Banks to cash in on railway rescue

Brett Arends12 April 2012

CITY investment banks led by UBS Warburg are set to collect at least £35m in fees for rescuing the railway network from the administration imposed last autumn by Transport Secretary Stephen Byers.

The figure will soar if the network borrows more than the £9bn planned so far. That seems certain. Some £6.5bn of the initial funds raised must go to pay off debts. The banks are working on plans to raise up to £20bn. This could generate fees in excess of £100m.

The Strategic Rail Authority estimates the railways need to raise £34bn from private lenders for investment over the next ten years, and the same sum from government.
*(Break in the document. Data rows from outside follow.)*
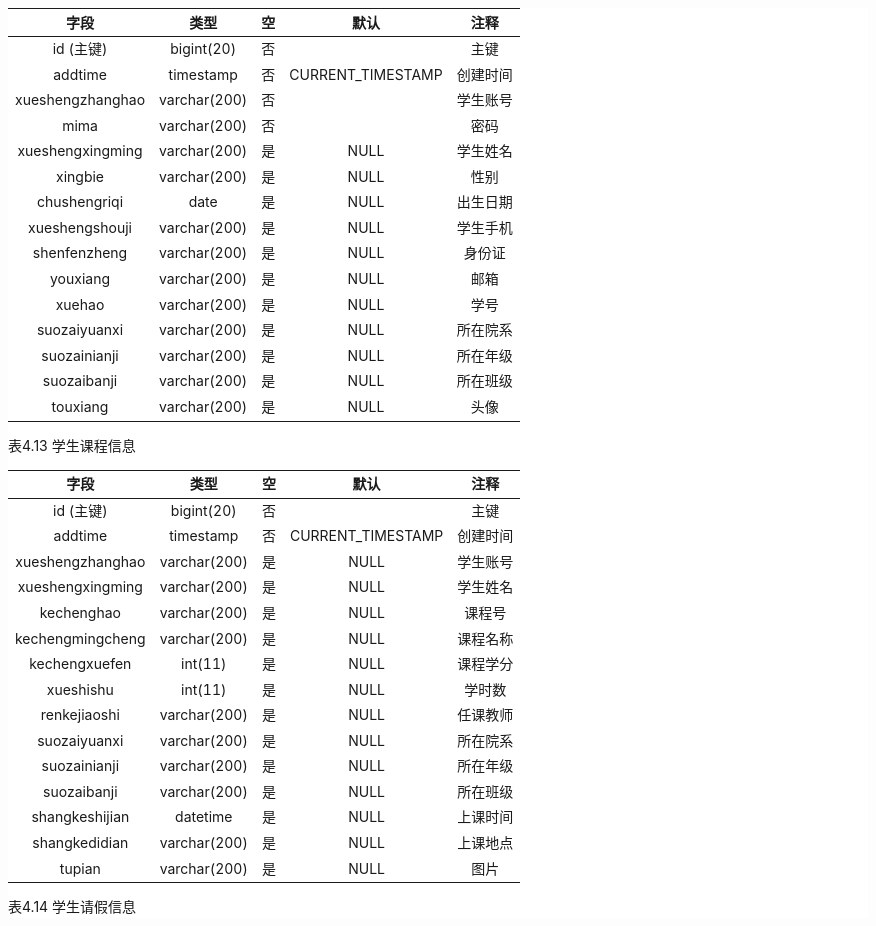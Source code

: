 |字段|类型|空|默认|注释|
| :-: | :-: | :-: | :-: | :-: |
|id (主键)|bigint(20)|否||主键|
|addtime|timestamp|否|CURRENT\_TIMESTAMP|创建时间|
|xueshengzhanghao|varchar(200)|否||学生账号|
|mima|varchar(200)|否||密码|
|xueshengxingming|varchar(200)|是|NULL|学生姓名|
|xingbie|varchar(200)|是|NULL|性别|
|chushengriqi|date|是|NULL|出生日期|
|xueshengshouji|varchar(200)|是|NULL|学生手机|
|shenfenzheng|varchar(200)|是|NULL|身份证|
|youxiang|varchar(200)|是|NULL|邮箱|
|xuehao|varchar(200)|是|NULL|学号|
|suozaiyuanxi|varchar(200)|是|NULL|所在院系|
|suozainianji|varchar(200)|是|NULL|所在年级|
|suozaibanji|varchar(200)|是|NULL|所在班级|
|touxiang|varchar(200)|是|NULL|头像|
表4.13 学生课程信息

|字段|类型|空|默认|注释|
| :-: | :-: | :-: | :-: | :-: |
|id (主键)|bigint(20)|否||主键|
|addtime|timestamp|否|CURRENT\_TIMESTAMP|创建时间|
|xueshengzhanghao|varchar(200)|是|NULL|学生账号|
|xueshengxingming|varchar(200)|是|NULL|学生姓名|
|kechenghao|varchar(200)|是|NULL|课程号|
|kechengmingcheng|varchar(200)|是|NULL|课程名称|
|kechengxuefen|int(11)|是|NULL|课程学分|
|xueshishu|int(11)|是|NULL|学时数|
|renkejiaoshi|varchar(200)|是|NULL|任课教师|
|suozaiyuanxi|varchar(200)|是|NULL|所在院系|
|suozainianji|varchar(200)|是|NULL|所在年级|
|suozaibanji|varchar(200)|是|NULL|所在班级|
|shangkeshijian|datetime|是|NULL|上课时间|
|shangkedidian|varchar(200)|是|NULL|上课地点|
|tupian|varchar(200)|是|NULL|图片|
表4.14 学生请假信息
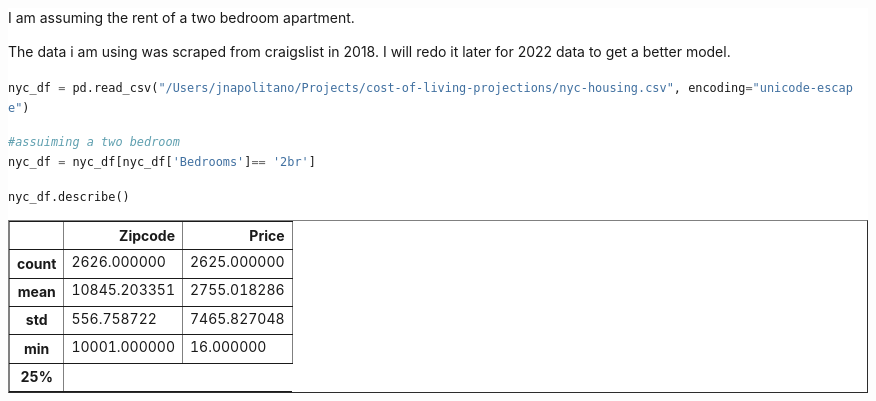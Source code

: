 I am assuming the rent of a two bedroom apartment.  

The data i am using was scraped from craigslist in 2018.  I will redo it later for 2022 data to get a better model.



```python
nyc_df = pd.read_csv("/Users/jnapolitano/Projects/cost-of-living-projections/nyc-housing.csv", encoding="unicode-escape")
```


```python
#assuiming a two bedroom
nyc_df = nyc_df[nyc_df['Bedrooms']== '2br']
```


```python
nyc_df.describe()
```




<div>
<style scoped>
    .dataframe tbody tr th:only-of-type {
        vertical-align: middle;
    }

    .dataframe tbody tr th {
        vertical-align: top;
    }

    .dataframe thead th {
        text-align: right;
    }
</style>
<table border="1" class="dataframe">
  <thead>
    <tr style="text-align: right;">
      <th></th>
      <th>Zipcode</th>
      <th>Price</th>
    </tr>
  </thead>
  <tbody>
    <tr>
      <th>count</th>
      <td>2626.000000</td>
      <td>2625.000000</td>
    </tr>
    <tr>
      <th>mean</th>
      <td>10845.203351</td>
      <td>2755.018286</td>
    </tr>
    <tr>
      <th>std</th>
      <td>556.758722</td>
      <td>7465.827048</td>
    </tr>
    <tr>
      <th>min</th>
      <td>10001.000000</td>
      <td>16.000000</td>
    </tr>
    <tr>
      <th>25%</th>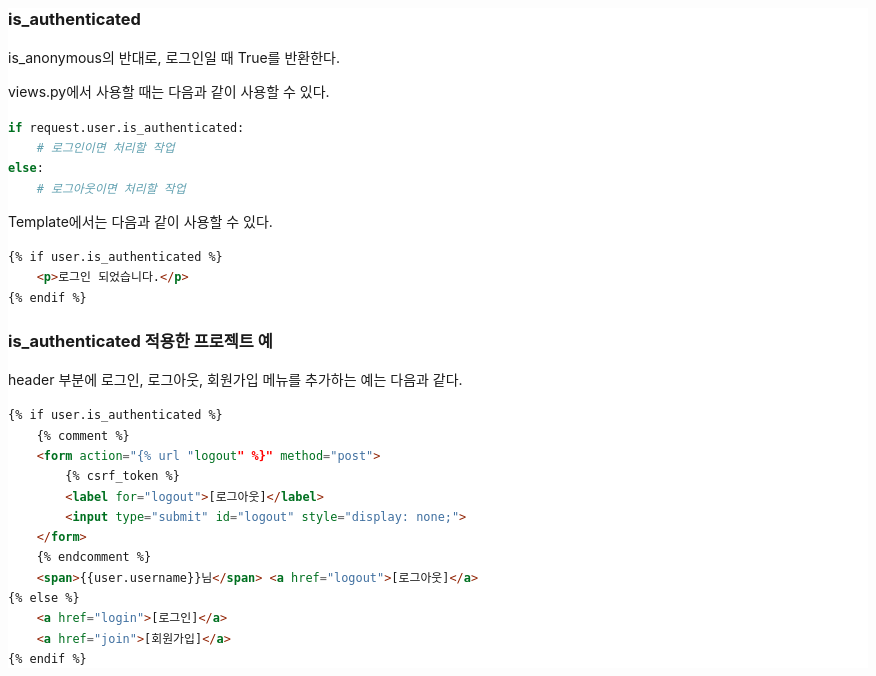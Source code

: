 ### is_authenticated
is_anonymous의 반대로, 로그인일 때 True를 반환한다.

views.py에서 사용할 때는 다음과 같이 사용할 수 있다.
```python
if request.user.is_authenticated:
    # 로그인이면 처리할 작업
else:
    # 로그아웃이면 처리할 작업
```

Template에서는 다음과 같이 사용할 수 있다.
```html
{% if user.is_authenticated %}
    <p>로그인 되었습니다.</p>
{% endif %}
```

### is_authenticated 적용한 프로젝트 예
header 부분에 로그인, 로그아웃, 회원가입 메뉴를 추가하는 예는 다음과 같다.
```html
{% if user.is_authenticated %}
    {% comment %} 
    <form action="{% url "logout" %}" method="post">
        {% csrf_token %}
        <label for="logout">[로그아웃]</label>
        <input type="submit" id="logout" style="display: none;">
    </form> 
    {% endcomment %}
    <span>{{user.username}}님</span> <a href="logout">[로그아웃]</a>
{% else %}
    <a href="login">[로그인]</a>
    <a href="join">[회원가입]</a>
{% endif %}
```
The network owned by Railtrack is being sold off to a new, 'non-profit' organisation called Network Rail. Warburg and associated banks will provide the £9bn as a bridging loan, and then refinance this through a bond issue later this year. 'Where the fees really come in is in the bond issue,' said a source close to Network Rail. 'The figure will be around £30m.' Warburgs is in line for up to one third of that. It is being paid a further £5m as Network Rail's financial adviser. The bank could not be contacted at the weekend.

The news will cause further embarrassment to Byers, who put Railtrack into administration in October, just as Allied planes began bombing Afghanistan. Travellers, investors and taxpayers have been suffering the consequences ever since.

Byers initially claimed the grab would be 'free' as shareholders would receive no compensation. Sticking to that would have made it almost impossible to borrow any new money.

Instead the Government is paying £300m to shareholders, while the public sector SRA will effectively guarantee the bonds. It has already cost taxpayers £755,000 a week in advisers' fees to keep administration since October.